(Activity):
The answer should reproduce every entry exactly and contain no images.

(Data excerpts):

-.-.-

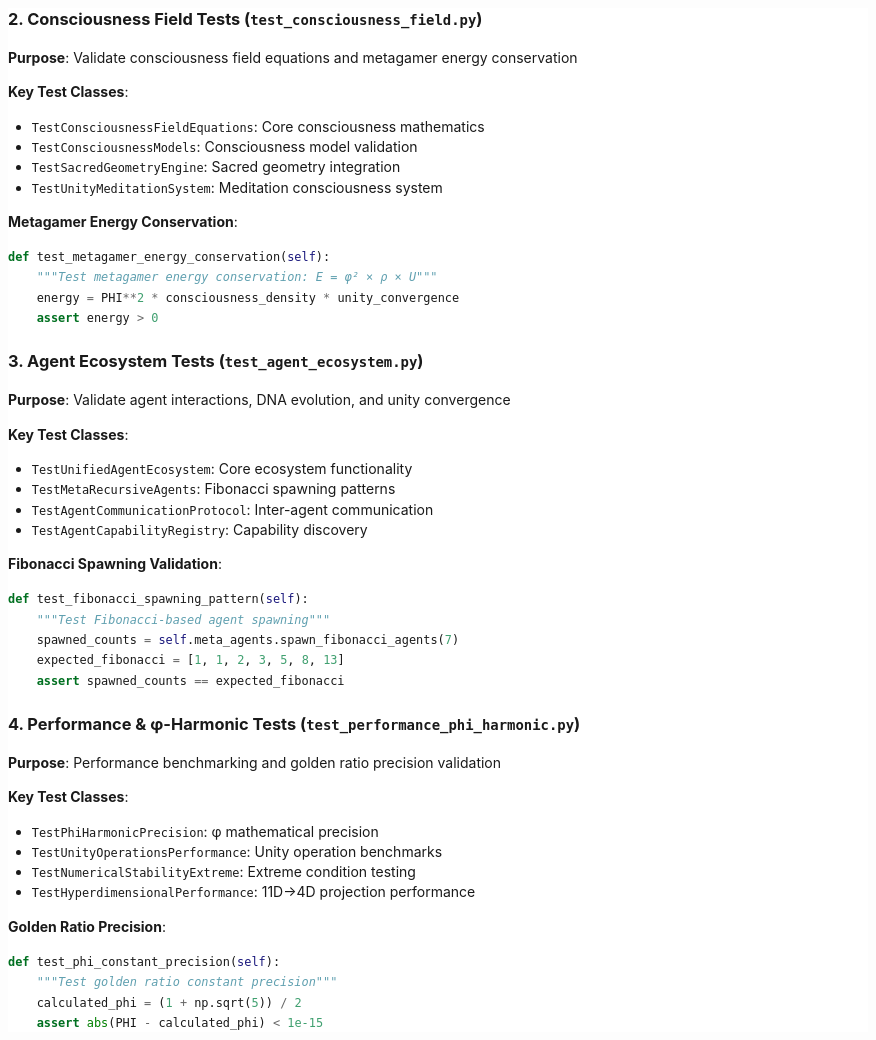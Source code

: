 ### 2. Consciousness Field Tests (`test_consciousness_field.py`)

**Purpose**: Validate consciousness field equations and metagamer energy conservation

**Key Test Classes**:
- `TestConsciousnessFieldEquations`: Core consciousness mathematics
- `TestConsciousnessModels`: Consciousness model validation
- `TestSacredGeometryEngine`: Sacred geometry integration
- `TestUnityMeditationSystem`: Meditation consciousness system

**Metagamer Energy Conservation**:
```python
def test_metagamer_energy_conservation(self):
    """Test metagamer energy conservation: E = φ² × ρ × U"""
    energy = PHI**2 * consciousness_density * unity_convergence
    assert energy > 0
```

### 3. Agent Ecosystem Tests (`test_agent_ecosystem.py`)

**Purpose**: Validate agent interactions, DNA evolution, and unity convergence

**Key Test Classes**:
- `TestUnifiedAgentEcosystem`: Core ecosystem functionality
- `TestMetaRecursiveAgents`: Fibonacci spawning patterns
- `TestAgentCommunicationProtocol`: Inter-agent communication
- `TestAgentCapabilityRegistry`: Capability discovery

**Fibonacci Spawning Validation**:
```python
def test_fibonacci_spawning_pattern(self):
    """Test Fibonacci-based agent spawning"""
    spawned_counts = self.meta_agents.spawn_fibonacci_agents(7)
    expected_fibonacci = [1, 1, 2, 3, 5, 8, 13]
    assert spawned_counts == expected_fibonacci
```

### 4. Performance & φ-Harmonic Tests (`test_performance_phi_harmonic.py`)

**Purpose**: Performance benchmarking and golden ratio precision validation

**Key Test Classes**:
- `TestPhiHarmonicPrecision`: φ mathematical precision
- `TestUnityOperationsPerformance`: Unity operation benchmarks
- `TestNumericalStabilityExtreme`: Extreme condition testing
- `TestHyperdimensionalPerformance`: 11D→4D projection performance

**Golden Ratio Precision**:
```python
def test_phi_constant_precision(self):
    """Test golden ratio constant precision"""
    calculated_phi = (1 + np.sqrt(5)) / 2
    assert abs(PHI - calculated_phi) < 1e-15
```

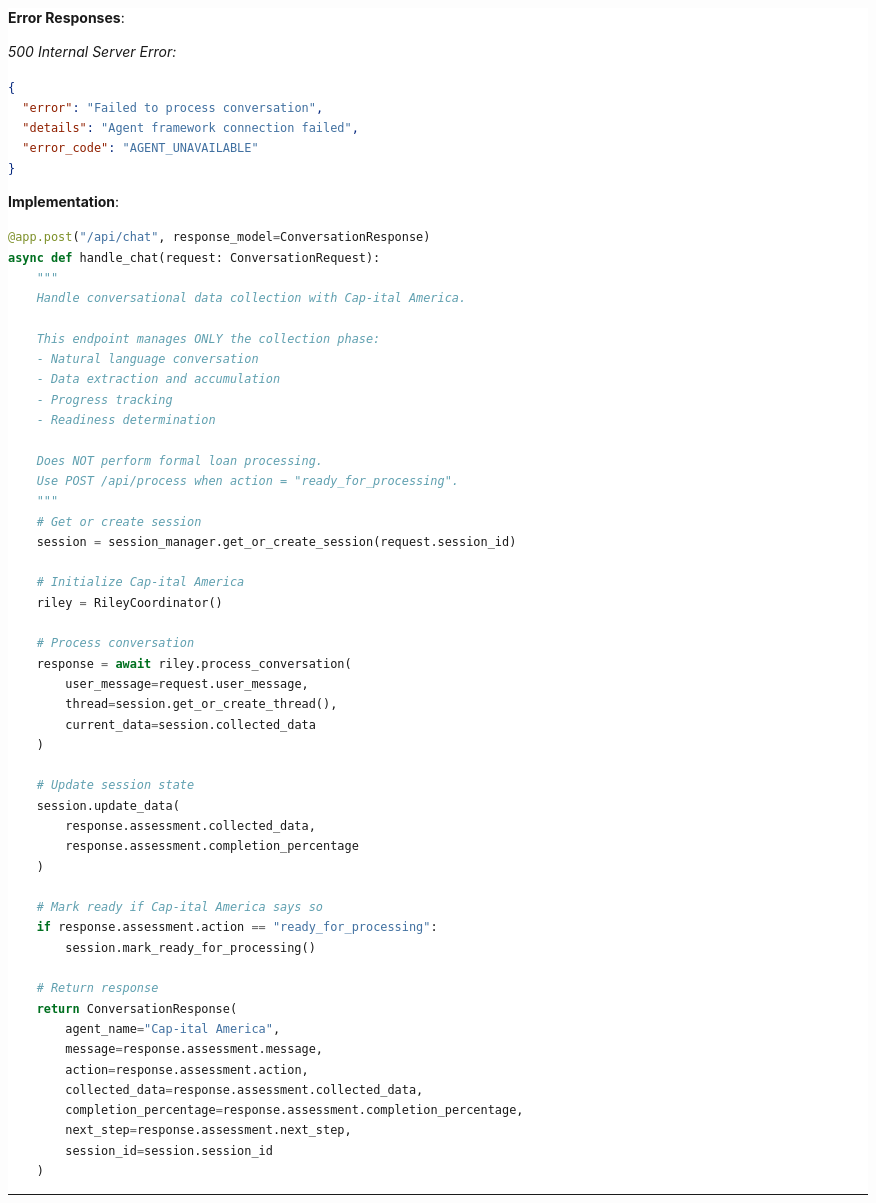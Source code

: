 **Error Responses**:

*500 Internal Server Error:*
```json
{
  "error": "Failed to process conversation",
  "details": "Agent framework connection failed",
  "error_code": "AGENT_UNAVAILABLE"
}
```

**Implementation**:
```python
@app.post("/api/chat", response_model=ConversationResponse)
async def handle_chat(request: ConversationRequest):
    """
    Handle conversational data collection with Cap-ital America.

    This endpoint manages ONLY the collection phase:
    - Natural language conversation
    - Data extraction and accumulation
    - Progress tracking
    - Readiness determination

    Does NOT perform formal loan processing.
    Use POST /api/process when action = "ready_for_processing".
    """
    # Get or create session
    session = session_manager.get_or_create_session(request.session_id)

    # Initialize Cap-ital America
    riley = RileyCoordinator()

    # Process conversation
    response = await riley.process_conversation(
        user_message=request.user_message,
        thread=session.get_or_create_thread(),
        current_data=session.collected_data
    )

    # Update session state
    session.update_data(
        response.assessment.collected_data,
        response.assessment.completion_percentage
    )

    # Mark ready if Cap-ital America says so
    if response.assessment.action == "ready_for_processing":
        session.mark_ready_for_processing()

    # Return response
    return ConversationResponse(
        agent_name="Cap-ital America",
        message=response.assessment.message,
        action=response.assessment.action,
        collected_data=response.assessment.collected_data,
        completion_percentage=response.assessment.completion_percentage,
        next_step=response.assessment.next_step,
        session_id=session.session_id
    )
```

---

-.-.-

(Exercise response):
Source code

: ### 2. Consciousness Field Tests (`test_consciousness_field.py`)

**Purpose**: Validate consciousness field equations and metagamer energy conservation

**Key Test Classes**:
- `TestConsciousnessFieldEquations`: Core consciousness mathematics
- `TestConsciousnessModels`: Consciousness model validation
- `TestSacredGeometryEngine`: Sacred geometry integration
- `TestUnityMeditationSystem`: Meditation consciousness system

**Metagamer Energy Conservation**:
```python
def test_metagamer_energy_conservation(self):
    """Test metagamer energy conservation: E = φ² × ρ × U"""
    energy = PHI**2 * consciousness_density * unity_convergence
    assert energy > 0
```

### 3. Agent Ecosystem Tests (`test_agent_ecosystem.py`)

**Purpose**: Validate agent interactions, DNA evolution, and unity convergence

**Key Test Classes**:
- `TestUnifiedAgentEcosystem`: Core ecosystem functionality
- `TestMetaRecursiveAgents`: Fibonacci spawning patterns
- `TestAgentCommunicationProtocol`: Inter-agent communication
- `TestAgentCapabilityRegistry`: Capability discovery

**Fibonacci Spawning Validation**:
```python
def test_fibonacci_spawning_pattern(self):
    """Test Fibonacci-based agent spawning"""
    spawned_counts = self.meta_agents.spawn_fibonacci_agents(7)
    expected_fibonacci = [1, 1, 2, 3, 5, 8, 13]
    assert spawned_counts == expected_fibonacci
```

### 4. Performance & φ-Harmonic Tests (`test_performance_phi_harmonic.py`)

**Purpose**: Performance benchmarking and golden ratio precision validation

**Key Test Classes**:
- `TestPhiHarmonicPrecision`: φ mathematical precision
- `TestUnityOperationsPerformance`: Unity operation benchmarks
- `TestNumericalStabilityExtreme`: Extreme condition testing
- `TestHyperdimensionalPerformance`: 11D→4D projection performance

**Golden Ratio Precision**:
```python
def test_phi_constant_precision(self):
    """Test golden ratio constant precision"""
    calculated_phi = (1 + np.sqrt(5)) / 2
    assert abs(PHI - calculated_phi) < 1e-15
```

Source code

: **Error Responses**:

*500 Internal Server Error:*
```json
{
  "error": "Failed to process conversation",
  "details": "Agent framework connection failed",
  "error_code": "AGENT_UNAVAILABLE"
}
```

**Implementation**:
```python
@app.post("/api/chat", response_model=ConversationResponse)
async def handle_chat(request: ConversationRequest):
    """
    Handle conversational data collection with Cap-ital America.

    This endpoint manages ONLY the collection phase:
    - Natural language conversation
    - Data extraction and accumulation
    - Progress tracking
    - Readiness determination

    Does NOT perform formal loan processing.
    Use POST /api/process when action = "ready_for_processing".
    """
    # Get or create session
    session = session_manager.get_or_create_session(request.session_id)

    # Initialize Cap-ital America
    riley = RileyCoordinator()

    # Process conversation
    response = await riley.process_conversation(
        user_message=request.user_message,
        thread=session.get_or_create_thread(),
        current_data=session.collected_data
    )

    # Update session state
    session.update_data(
        response.assessment.collected_data,
        response.assessment.completion_percentage
    )

    # Mark ready if Cap-ital America says so
    if response.assessment.action == "ready_for_processing":
        session.mark_ready_for_processing()

    # Return response
    return ConversationResponse(
        agent_name="Cap-ital America",
        message=response.assessment.message,
        action=response.assessment.action,
        collected_data=response.assessment.collected_data,
        completion_percentage=response.assessment.completion_percentage,
        next_step=response.assessment.next_step,
        session_id=session.session_id
    )
```

---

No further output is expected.